Oracle's AI infrastructure bet adds another layer of risk

The study's findings land awkwardly beside the infrastructure race now underwriting the AI boom. Oracle, one of the big corporate beneficiaries of AI demand, has reportedly accumulated roughly $108 billion in total debt while also raising another $50 billion in 2026 through debt and equity to expand data center capacity.
That would be easier to shrug off if the demand base looked diversified and financially bulletproof. It does not. More than $300 billion of Oracle's $553 billion backlog is tied to OpenAI, according to the source material. OpenAI, meanwhile, reportedly lost about $14 billion last year. [1]
Concentration risk is doing a lot of work here. If one customer accounts for more than half the backlog, the "AI infrastructure supercycle" story starts to depend on a fairly narrow set of assumptions staying intact. Namely: sustained model demand, continued capital access, and customers willing to keep absorbing very expensive compute.
Negative free cash flow near $13 billion only makes the balancing act tighter. Oracle is effectively making a high-conviction wager that AI demand will grow into the cost structure. Maybe it will. Leverage has a way of looking brilliant until it does not.

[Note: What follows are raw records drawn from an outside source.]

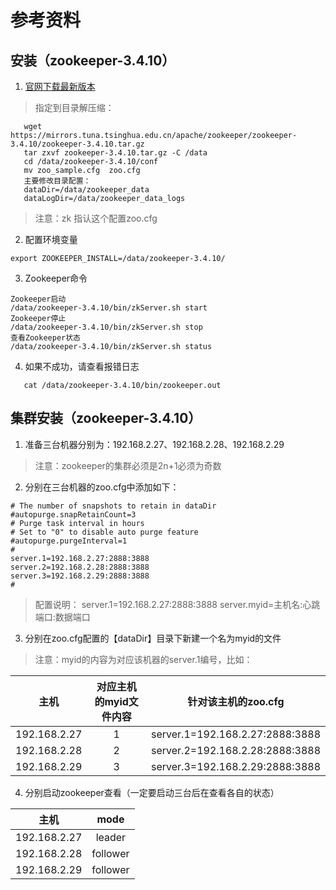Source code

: # 参考资料

## 安装（zookeeper-3.4.10）

1. [官网下载最新版本](https://www.apache.org/dyn/closer.cgi/zookeeper/)

> 指定到目录解压缩：
   
```
   wget https://mirrors.tuna.tsinghua.edu.cn/apache/zookeeper/zookeeper-3.4.10/zookeeper-3.4.10.tar.gz
   tar zxvf zookeeper-3.4.10.tar.gz -C /data
   cd /data/zookeeper-3.4.10/conf
   mv zoo_sample.cfg  zoo.cfg
   主要修改目录配置：
   dataDir=/data/zookeeper_data
   dataLogDir=/data/zookeeper_data_logs
```
> 注意：zk 指认这个配置zoo.cfg

2. 配置环境变量
```
export ZOOKEEPER_INSTALL=/data/zookeeper-3.4.10/
```
3. Zookeeper命令
```
Zookeeper启动
/data/zookeeper-3.4.10/bin/zkServer.sh start
Zookeeper停止
/data/zookeeper-3.4.10/bin/zkServer.sh stop
查看Zookeeper状态
/data/zookeeper-3.4.10/bin/zkServer.sh status
```
4. 如果不成功，请查看报错日志
```
   cat /data/zookeeper-3.4.10/bin/zookeeper.out
```

## 集群安装（zookeeper-3.4.10）

1. 准备三台机器分别为：192.168.2.27、192.168.2.28、192.168.2.29

> 注意：zookeeper的集群必须是2n+1必须为奇数

2. 分别在三台机器的zoo.cfg中添加如下：
```
# The number of snapshots to retain in dataDir
#autopurge.snapRetainCount=3
# Purge task interval in hours
# Set to "0" to disable auto purge feature
#autopurge.purgeInterval=1
# 
server.1=192.168.2.27:2888:3888
server.2=192.168.2.28:2888:3888
server.3=192.168.2.29:2888:3888
#
```
> 配置说明：
> server.1=192.168.2.27:2888:3888
> server.myid=主机名:心跳端口:数据端口

3. 分别在zoo.cfg配置的【dataDir】目录下新建一个名为myid的文件

> 注意：myid的内容为对应该机器的server.1编号，比如：

| 主机 | 对应主机的myid文件内容 | 针对该主机的zoo.cfg |
|:-------:|:-------:|:-------:|
| 192.168.2.27 | 1 | server.1=192.168.2.27:2888:3888 |
| 192.168.2.28 | 2 | server.2=192.168.2.28:2888:3888 |
| 192.168.2.29 | 3 | server.3=192.168.2.29:2888:3888 |

4. 分别启动zookeeper查看（一定要启动三台后在查看各自的状态）
   
| 主机 | mode | 
|:-------:|:-------:|
| 192.168.2.27 | leader |
| 192.168.2.28 | follower |
| 192.168.2.29 | follower |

Labor is being repriced around AI competence

The third signal in this story is organizational, not technical. Companies are no longer treating AI as an optional productivity layer. They are starting to fold it into how workers are measured.
OKX has linked employee performance reviews to AI proficiency, reflecting a broader shift in which firms increasingly expect staff to work effectively with AI tools. The subtext is obvious: if agents and copilots can automate routine work, employees who add little beyond routine work become easier to identify.

That does not mean AI replaces everyone. It does mean the bar for "useful" is moving upward. Workers are being judged not just on output, but on how well they can direct, verify, and integrate machine-generated output. The winners in that environment are not the people who blindly use AI the most. They are the ones who can extract value from it without flooding the system with errors.

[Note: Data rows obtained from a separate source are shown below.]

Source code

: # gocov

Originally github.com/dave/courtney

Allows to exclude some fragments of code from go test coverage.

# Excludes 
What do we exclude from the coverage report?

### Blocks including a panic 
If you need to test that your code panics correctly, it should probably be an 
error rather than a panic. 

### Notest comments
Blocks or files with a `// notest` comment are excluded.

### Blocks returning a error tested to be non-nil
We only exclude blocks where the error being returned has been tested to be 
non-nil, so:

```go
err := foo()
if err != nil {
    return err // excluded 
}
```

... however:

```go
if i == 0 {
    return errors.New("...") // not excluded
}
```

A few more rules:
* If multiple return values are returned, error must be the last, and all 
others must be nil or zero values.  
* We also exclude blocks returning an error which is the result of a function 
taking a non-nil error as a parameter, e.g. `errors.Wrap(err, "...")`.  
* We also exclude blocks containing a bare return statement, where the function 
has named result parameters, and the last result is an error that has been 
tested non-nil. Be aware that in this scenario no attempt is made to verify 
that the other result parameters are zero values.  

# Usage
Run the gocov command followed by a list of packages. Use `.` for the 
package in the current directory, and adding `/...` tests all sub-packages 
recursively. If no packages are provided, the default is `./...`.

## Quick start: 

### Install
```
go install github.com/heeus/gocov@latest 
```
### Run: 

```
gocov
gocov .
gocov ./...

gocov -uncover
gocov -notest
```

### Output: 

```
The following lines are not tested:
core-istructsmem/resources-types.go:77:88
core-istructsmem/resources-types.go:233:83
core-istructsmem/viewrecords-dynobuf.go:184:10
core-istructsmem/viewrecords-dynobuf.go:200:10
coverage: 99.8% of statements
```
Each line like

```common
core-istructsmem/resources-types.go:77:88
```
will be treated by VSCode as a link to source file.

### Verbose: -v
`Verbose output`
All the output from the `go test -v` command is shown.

More AI use does not equal more AI value

This is the part many AI-first corporate narratives skip. Adoption is easy to announce. Productive adoption is much harder to prove.

If 82% of spend disappears before production, then usage metrics alone are close to meaningless. A team can generate more code, more tickets, and more model calls while creating less net business value. The interesting metric is not prompt volume. It is how much verified, maintainable software ships without dragging senior engineers into endless repair work.

Why it matters

The bigger story is that AI economics are maturing from hype to accounting. Early gains were often measured in speed at the keyboard. Now the market is starting to measure total system cost: fixes, delays, infrastructure debt, and labor reshuffling included.

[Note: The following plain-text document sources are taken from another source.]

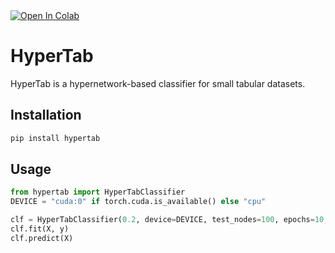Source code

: <a target="_blank" href="https://colab.research.google.com/github/wwydmanski/hypertab/blob/master/notebooks/HyperTab_ablation_study.ipynb">
  <img src="https://colab.research.google.com/assets/colab-badge.svg" alt="Open In Colab"/>
</a>

# HyperTab

HyperTab is a hypernetwork-based classifier for small tabular datasets. 

## Installation

```bash
pip install hypertab
```

## Usage

```python
from hypertab import HyperTabClassifier
DEVICE = "cuda:0" if torch.cuda.is_available() else "cpu"

clf = HyperTabClassifier(0.2, device=DEVICE, test_nodes=100, epochs=10, hidden_dims=5)
clf.fit(X, y)
clf.predict(X)
```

That is a healthier lens. It also makes the current wave of AI claims easier to test. If a tool cuts development time, great. If it also increases downstream debugging, review bottlenecks, and rewrite rates, the savings may be fictional.

For crypto firms, exchanges, and infrastructure providers, this matters more than usual. They operate in environments where software errors can become financial losses very quickly. Shipping low-confidence code because a model produced it cheaply is not a growth hack. It is an expensive habit.

What to watch next

Watch for a shift away from raw AI adoption metrics and toward production-quality benchmarks. The useful signals will be code rollback rates, post-deployment incident counts, review-cycle time, and how much generated code survives without major rewrites.

Also watch whether infrastructure spending keeps outrunning demonstrated returns. If enterprise buyers continue absorbing high AI costs while most of the engineering value leaks out before production, the market will eventually ask a rude but fair question: what exactly are we financing?

For now, the clean takeaway is simple. AI can save time. Many companies are still spending that time fixing what AI just made.